So, in Buddhist terms, there are appearances which arise in dependence on the conjunction of sense organ, object and consciousness and are therefore empty of any intrinsic nature, svabhāva. This is true of the five skandhas and all dharmas, but it doesn’t quite get to the nub of the matter.
As mentioned above, dwelling in emptiness, as Avalokiteshvara was at the beginning of the sutra, equals dwelling in deep prajñāpāramitā – the unformed, unfabricated, unborn dharmakāya. To dwell fully in prajñāpāramitā is to go beyond all experiencing, nothing comes into ‘existence’. There is no experience of self or of the world of the five skandhas, the entire conditioned realm. There is just the dhātu (dimension), beyond space and time, of non-delusion. This is vidyā, as distinct from avidyā, (in Tibetan, rigpa).
This is known as saññnavedityanirodha in earlier Buddhism, which means the accomplishment of complete cessation of all experience. Arguably this is a ‘temporary’ nibbana. On emerging from this deep prajñāpāramitā (without any ‘me’ there to be immersed) it is clear beyond any doubt that prajñāpāramitā – or vidyā, or dharmakāya – is ‘reality’ and that self and world is an illusory ‘projection’ from it.
At another level this section can be seen as emptiness deconstructing the Dharma-as-teaching itself. Sangharakshita, in his commentary on the sutra (see Wisdom Beyond Words), says it ‘eliminates religion considered as an end in itself’.
In other words, it’s making the same point as the parable of Dharma as raft – it’s what gets you there – to the ‘other shore’. To the extent that we hang on to or reify Dharma practice, it ceases to be Dharma practice. If we rely literalistically and rigidly on any approach to practice, we’ll find we reach a ‘glass ceiling’ and can’t go any further. The Buddha didn’t teach in this way, and neither did any of his awakened successors – the dharma brings us ‘back’ to life as it really is, it brings us to what we really are. It’s living truth, and if we were to have sutras on the shrine only as objects of reverence, instead of plunging into them for what is helpful and alive in opening us up to how things really are, we wouldn’t get very far.
So in effect this section is telling us to see the moon, not fixate on the pointing finger. The finger points – it would also be literalistic to say we should ignore Dharma teachings, but never forget they are always concept, not reality – provisional truth, not actual truth.
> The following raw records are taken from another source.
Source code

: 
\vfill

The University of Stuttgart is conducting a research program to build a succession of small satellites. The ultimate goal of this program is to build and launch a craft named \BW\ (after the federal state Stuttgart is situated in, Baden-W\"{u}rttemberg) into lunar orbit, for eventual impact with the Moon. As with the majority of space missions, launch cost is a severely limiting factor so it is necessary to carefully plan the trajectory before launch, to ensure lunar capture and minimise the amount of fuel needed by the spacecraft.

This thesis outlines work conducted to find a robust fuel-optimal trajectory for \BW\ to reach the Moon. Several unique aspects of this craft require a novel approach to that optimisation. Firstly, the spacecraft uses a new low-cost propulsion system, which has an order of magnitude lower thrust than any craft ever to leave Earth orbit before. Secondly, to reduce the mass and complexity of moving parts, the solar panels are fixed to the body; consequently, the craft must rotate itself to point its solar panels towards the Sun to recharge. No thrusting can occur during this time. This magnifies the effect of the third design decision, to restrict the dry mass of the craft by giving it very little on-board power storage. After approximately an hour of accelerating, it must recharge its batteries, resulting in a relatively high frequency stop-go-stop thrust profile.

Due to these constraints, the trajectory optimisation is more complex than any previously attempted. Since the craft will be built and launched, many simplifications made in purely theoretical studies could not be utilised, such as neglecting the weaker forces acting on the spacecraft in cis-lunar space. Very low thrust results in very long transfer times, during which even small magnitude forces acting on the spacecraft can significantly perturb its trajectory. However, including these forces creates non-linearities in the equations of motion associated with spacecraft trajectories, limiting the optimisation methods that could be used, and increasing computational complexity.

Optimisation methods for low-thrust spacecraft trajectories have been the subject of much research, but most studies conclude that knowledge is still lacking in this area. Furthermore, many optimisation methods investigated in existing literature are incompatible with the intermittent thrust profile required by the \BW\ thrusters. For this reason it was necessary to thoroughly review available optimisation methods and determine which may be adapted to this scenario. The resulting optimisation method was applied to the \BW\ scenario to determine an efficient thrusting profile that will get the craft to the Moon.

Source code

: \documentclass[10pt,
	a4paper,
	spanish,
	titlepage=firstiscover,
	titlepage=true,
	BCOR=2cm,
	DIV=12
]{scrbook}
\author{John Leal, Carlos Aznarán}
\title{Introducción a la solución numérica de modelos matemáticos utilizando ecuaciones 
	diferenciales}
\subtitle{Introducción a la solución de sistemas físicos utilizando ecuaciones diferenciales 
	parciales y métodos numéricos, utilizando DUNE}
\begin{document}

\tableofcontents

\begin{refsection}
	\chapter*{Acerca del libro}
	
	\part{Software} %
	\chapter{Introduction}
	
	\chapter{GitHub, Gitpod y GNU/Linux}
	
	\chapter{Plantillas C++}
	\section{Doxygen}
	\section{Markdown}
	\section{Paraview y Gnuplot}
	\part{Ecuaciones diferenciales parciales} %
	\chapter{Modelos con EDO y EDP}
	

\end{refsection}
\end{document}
It really means that we need to make the Dharma our own. Forms and teachings are important, indeed indispensable, but they really demand that we experiment, find our own way with them – find the way to deeper genuine understanding in our experience, not a simulacrum of someone else’s, however ‘enlightened’ they may appear to have been.
Samjñā / saññā
The constituents of the word mean something like ‘together’ and ‘knowing.’ The usual translation is ‘perception’, but from early canonical sources, it’s clear that ‘recognition’ is a better rendering. That is, regarding it as the mental process whereby arisings to the senses are ‘re-cognised’ as such-and-such a thing: ‘yellow’ is recognised as such before any labelling as ‘yellow’. If we were suddenly able to see a completely new colour, it would be ‘cognised’ as colour but not ‘re-cognised’ (sam-jna), mentally identified, as a particular, known colour.
Similarly, we can have the experience of an ordinary sense-arising that’s cognised but not recognised … samjna can be noticed as ‘trying’ to recognise or place what it is.
Allow ‘noticing’ without labelling – we don’t normally, grossly, label everything that’s perceived anyway. When labelling happens, notice how that by abstracting, it ‘obscures’ the clear-seeing (hearing, etc.) of the sense arising. Open to ‘pure perception’ where the mental associations, other than immediate recognition, are absent.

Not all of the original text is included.